We saw it coming.
For months before the 2020 presidential election, President Donald Trump was elevating baseless or nonsensical claims about the security of mail-in ballots. It was transparent in its intent. He went on TV and said that making it easier to vote was bad for Republicans, and in 2020 “bad for Republicans” meant “bad for Trump.” But the nation had already settled into its trenches, with an established pattern of Trump making false claims, his allies pretending they were legitimate and his base ignoring the explanations of independent adjudicators about why they weren’t.
As the election drew closer, Trump’s gambit became explicit. He would take advantage of the gap between counting votes cast on Election Day and those submitted by mail to pretend that the election was being stolen from him. His aides and allies talked about it. There was even reporting that he was going to simply say he had won even before most of the votes were counted. Which he did.
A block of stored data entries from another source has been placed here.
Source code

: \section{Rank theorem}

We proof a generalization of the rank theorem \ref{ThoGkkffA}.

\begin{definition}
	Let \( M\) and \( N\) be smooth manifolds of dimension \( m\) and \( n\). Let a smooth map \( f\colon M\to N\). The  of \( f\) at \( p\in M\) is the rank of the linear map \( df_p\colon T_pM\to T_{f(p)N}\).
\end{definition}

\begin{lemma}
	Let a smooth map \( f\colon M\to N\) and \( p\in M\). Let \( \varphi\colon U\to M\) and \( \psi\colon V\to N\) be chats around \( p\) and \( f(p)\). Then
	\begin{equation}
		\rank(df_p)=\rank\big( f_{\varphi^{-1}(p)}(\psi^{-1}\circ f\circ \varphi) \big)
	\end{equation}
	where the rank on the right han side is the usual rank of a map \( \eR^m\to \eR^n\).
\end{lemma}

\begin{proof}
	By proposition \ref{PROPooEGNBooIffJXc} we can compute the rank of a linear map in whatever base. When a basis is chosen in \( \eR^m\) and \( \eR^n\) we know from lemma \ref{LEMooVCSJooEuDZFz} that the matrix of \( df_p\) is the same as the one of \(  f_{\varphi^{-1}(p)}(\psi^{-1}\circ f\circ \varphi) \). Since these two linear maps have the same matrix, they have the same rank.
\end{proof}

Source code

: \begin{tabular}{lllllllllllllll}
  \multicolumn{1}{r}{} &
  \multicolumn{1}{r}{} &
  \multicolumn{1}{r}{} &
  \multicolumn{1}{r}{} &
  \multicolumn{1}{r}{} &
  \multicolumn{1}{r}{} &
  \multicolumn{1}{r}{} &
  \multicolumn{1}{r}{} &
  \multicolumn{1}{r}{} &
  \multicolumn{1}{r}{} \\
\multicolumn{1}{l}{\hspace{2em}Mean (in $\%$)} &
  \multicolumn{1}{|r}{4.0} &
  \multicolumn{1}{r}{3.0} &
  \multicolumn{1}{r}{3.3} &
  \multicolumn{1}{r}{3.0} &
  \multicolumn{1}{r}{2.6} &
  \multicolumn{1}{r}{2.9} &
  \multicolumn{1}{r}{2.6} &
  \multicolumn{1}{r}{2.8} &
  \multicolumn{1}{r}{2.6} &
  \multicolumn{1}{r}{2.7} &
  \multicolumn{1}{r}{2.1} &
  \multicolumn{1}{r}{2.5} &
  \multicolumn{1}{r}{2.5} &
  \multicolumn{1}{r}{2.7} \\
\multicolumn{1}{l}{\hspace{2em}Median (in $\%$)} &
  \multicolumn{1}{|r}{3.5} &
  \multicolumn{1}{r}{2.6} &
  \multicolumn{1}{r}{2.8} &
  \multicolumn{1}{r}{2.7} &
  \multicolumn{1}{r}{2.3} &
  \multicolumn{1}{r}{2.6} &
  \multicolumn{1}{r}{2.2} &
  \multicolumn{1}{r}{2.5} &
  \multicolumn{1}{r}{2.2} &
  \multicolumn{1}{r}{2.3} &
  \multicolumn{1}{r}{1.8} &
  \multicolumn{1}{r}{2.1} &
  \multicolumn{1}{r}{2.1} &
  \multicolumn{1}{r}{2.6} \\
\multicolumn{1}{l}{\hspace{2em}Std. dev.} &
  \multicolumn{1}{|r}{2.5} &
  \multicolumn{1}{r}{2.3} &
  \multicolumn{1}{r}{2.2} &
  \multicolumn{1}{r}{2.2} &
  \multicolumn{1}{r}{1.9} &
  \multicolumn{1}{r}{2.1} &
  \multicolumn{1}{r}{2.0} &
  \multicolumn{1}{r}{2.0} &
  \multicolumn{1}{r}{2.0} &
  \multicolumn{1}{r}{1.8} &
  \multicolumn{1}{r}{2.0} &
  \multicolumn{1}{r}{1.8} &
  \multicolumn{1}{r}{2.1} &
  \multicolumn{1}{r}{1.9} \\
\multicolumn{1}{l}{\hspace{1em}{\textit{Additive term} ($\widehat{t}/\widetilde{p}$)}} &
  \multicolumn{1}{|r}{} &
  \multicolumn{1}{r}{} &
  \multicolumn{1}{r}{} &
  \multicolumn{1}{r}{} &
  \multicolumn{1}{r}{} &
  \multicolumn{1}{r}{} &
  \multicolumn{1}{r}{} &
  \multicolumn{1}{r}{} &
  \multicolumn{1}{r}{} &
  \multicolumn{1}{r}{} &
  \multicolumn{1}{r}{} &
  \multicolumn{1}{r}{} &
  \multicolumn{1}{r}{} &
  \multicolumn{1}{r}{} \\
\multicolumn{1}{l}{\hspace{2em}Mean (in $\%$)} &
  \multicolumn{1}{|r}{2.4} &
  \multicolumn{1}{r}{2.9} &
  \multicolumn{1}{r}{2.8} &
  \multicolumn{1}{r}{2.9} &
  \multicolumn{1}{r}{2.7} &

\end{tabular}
Had this been the culmination of Trump’s effort to retain power, it would have been obvious and polarizing, but it would not have been criminal. But the culmination was still months away. Over that ensuing period, Trump tried, with increasing obviousness and decreasing connection to reality, to stay president. He fought his loss even after law enforcement and the military had managed to reclaim the U.S. Capitol from violent supporters he’d enlisted to his cause. And he did it all right in the open, as the country watched in alarm or excitement, depending on the trench in which they sat.
The indictment issued by a federal grand jury in Washington on Tuesday is a historic document, for obvious reasons. It is distinct from Trump’s previous indictments in part because of its scale. This wasn’t hush money payments to an adult-film actress or trying to hang on to classified documents from his time as president. This indictment makes the case that Trump was trying to dismantle democracy. This was Trump trying to orchestrate a mechanism through which he got to keep flying around on Air Force One, whatever the costs to the country. This particular U.S. v. Trump is, more so than the other indictment obtained by special counsel Jack Smith, very much about Trump vs. the U.S.
And, unlike those other indictments, we saw it happen as it unfolded.
The charges it includes are ones that would have been foreign to non-attorney observers a few years ago — what did it mean to conspire to defraud the nation? But we watched what Trump did. We saw how, in the days after the election, he elevated obviously false arguments about fraud and boosted obviously unreliable storytellers who were saying what he wanted people to hear.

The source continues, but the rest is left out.